Viola Raheb, evangelische Theologin und als Expertin bei Pro Oriente für Wissenschaftskommunikation zuständig, stellte das Projekt „Healing of Wounded Memories“ („Heilung verletzter Erinnerungen“) vor. Von 9. bis 11. November 2023 fand in Wien eine erste internationale Konferenz statt, an der rund 50 Teilnehmende aus Europa, den USA und dem Nahen Osten Aspekte einer Theologie der Versöhnung reflektierten und zugleich konkrete geopolitische Konfliktfelder in der Ukraine, in Südosteuropa und im Nahen Osten in den Blick nahmen. 2024 und 2025 werden regionale Workshops in besagten Regionen stattfinden.

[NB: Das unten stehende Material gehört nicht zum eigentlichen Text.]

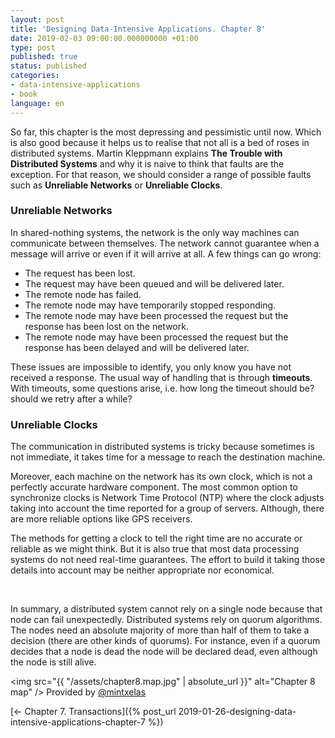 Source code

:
 ```yaml
---
layout: post
title: 'Designing Data-Intensive Applications. Chapter 8'
date: 2019-02-03 09:00:00.000000000 +01:00
type: post
published: true 
status: published
categories:
- data-intensive-applications
- book
language: en
---
```


So far, this chapter is the most depressing and pessimistic until now. Which is also good because it helps us to realise that not all is a bed of roses in distributed systems. Martin Kleppmann explains **The Trouble with Distributed Systems** and why it is naive to think that faults are the exception. For that reason, we should consider a range of possible faults such as **Unreliable Networks** or **Unreliable Clocks**.

### Unreliable Networks

In shared-nothing systems, the network is the only way machines can communicate between themselves. The network cannot guarantee when a message will arrive or even if it will arrive at all. A few things can go wrong:

- The request has been lost.
- The request may have been queued and will be delivered later.
- The remote node has failed.
- The remote node may have temporarily stopped responding.
- The remote node may have been processed the request but the response has been lost on the network.  
- The remote node may have been processed the request but the response has been delayed and will be delivered later.

These issues are impossible to identify, you only know you have not received a response. The usual way of handling that is through **timeouts**. With timeouts, some questions arise, i.e. how long the timeout should be? should we retry after a while?  


### Unreliable Clocks

The communication in distributed systems is tricky because sometimes is not immediate, it takes time for a message to reach the destination machine.

Moreover, each machine on the network has its own clock, which is not a perfectly accurate hardware component. The most common option to synchronize clocks is Network Time Protocol (NTP) where the clock adjusts taking into account the time reported for a group of servers. Although, there are more reliable options like GPS receivers.

The methods for getting a clock to tell the right time are no accurate or reliable as we might think. But it is also true that most data processing systems do not need real-time guarantees. The effort to build it taking those details into account may be neither appropriate nor economical.

<br>

In summary, a distributed system cannot rely on a single node because that node can fail unexpectedly. Distributed systems rely on quorum algorithms. The nodes need an absolute majority of more than half of them to take a decision (there are other kinds of quorums). For instance, even if a quorum decides that a node is dead the node will be declared dead, even although the node is still alive.



<img src="{{ "/assets/chapter8.map.jpg" | absolute_url }}" alt="Chapter 8 map" />
Provided by <a href="https://twitter.com/mintxelas" target="_blank">@mintxelas</a>

[<- Chapter 7. Transactions]({% post_url 2019-01-26-designing-data-intensive-applications-chapter-7 %})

Die Ergebnisse dieser Workshops sollen dann in einer großen Abschlusskonferenz in Wien 2025 oder 2026 zusammengeführt werden. Bei der Konzeption des Projekts habe man noch nicht wissen können, dass es nun in den behandelten Regionen Kriege gebe und so zu den alten Wunden immer wieder neue hinzugefügt würden, sagte Raheb. Umso wichtiger sei das Projekt, über das sie auch einen kurzen Film präsentierte.

Kirchliche Vielfalt in Österreich

Der Einladung Schönborns waren die Vertreterinnen und Vertreter aller in Österreich anerkannten Kirchen gefolgt. Gekommen waren u.a. der armenisch-apostolische Bischof und Vorsitzende des Ökumenischen Rates in Österreich, Tiran Petrosyan, der koptische Bischof Anba Gabriel, der russisch-orthodoxe Bischof Aleksij Zanochkin, die evangelische Synodenpräsidentin Ingrid Monjencs, die evangelische Oberkirchenrätin Ingrid Bachler, die evangelisch-methodistische Pastorin Esther Handschin und Superintendent Stefan Schröckenfuchs, Domdekan Rudolf Prokschi, der syrisch-orthodoxe Chorepiskopus Emanuel Aydin und der griechisch-orthodoxe Archimandrit Athanasisus Buk. Weiters auch der römisch-katholische Weihbischof Franz Scharl, der rumänisch-orthodoxe Bischofsvikar Nikolae Dura, der anglikanische Kanonikus Patrick Curran, Ostkirchen-Generalvikar Yuriy Kolasa, Pastor Walter Klimt von den Baptisten, der Vorsitzende der Freikirchen in Österreich, Pastor Franz Gollartz, und Pfarrer Ninos Babisha von der Assyrischen Kirche des Ostens.

Vor dem Empfang fand in der armenisch-apostolischen Kirche in Wien-Landstraße eine ökumenische Vesper statt, der Bischof Tiran Petrosyan vorstand. Dabei rief der rumänisch-orthodoxe Theologe Ioan Moga in seiner Predigt zur Überwindung der Trägheit in der Ökumene auf.